Exercise = Only the lines from the one that contains "Matching and splicing" through the last line of the records should appear, each printed exactly as it is.
** Exercise data follows **
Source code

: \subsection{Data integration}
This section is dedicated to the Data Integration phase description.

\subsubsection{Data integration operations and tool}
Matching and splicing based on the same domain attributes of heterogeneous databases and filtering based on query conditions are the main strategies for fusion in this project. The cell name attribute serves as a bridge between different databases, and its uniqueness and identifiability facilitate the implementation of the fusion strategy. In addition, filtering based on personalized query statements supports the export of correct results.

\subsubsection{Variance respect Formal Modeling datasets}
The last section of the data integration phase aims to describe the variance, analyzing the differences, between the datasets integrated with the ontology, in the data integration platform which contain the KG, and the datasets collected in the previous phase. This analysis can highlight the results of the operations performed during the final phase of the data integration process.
** End of Exercise data **
Reply to the exercise =
Matching and splicing based on the same domain attributes of heterogeneous databases and filtering based on query conditions are the main strategies for fusion in this project. The cell name attribute serves as a bridge between different databases, and its uniqueness and identifiability facilitate the implementation of the fusion strategy. In addition, filtering based on personalized query statements supports the export of correct results.

\subsubsection{Variance respect Formal Modeling datasets}
The last section of the data integration phase aims to describe the variance, analyzing the differences, between the datasets integrated with the ontology, in the data integration platform which contain the KG, and the datasets collected in the previous phase. This analysis can highlight the results of the operations performed during the final phase of the data integration process.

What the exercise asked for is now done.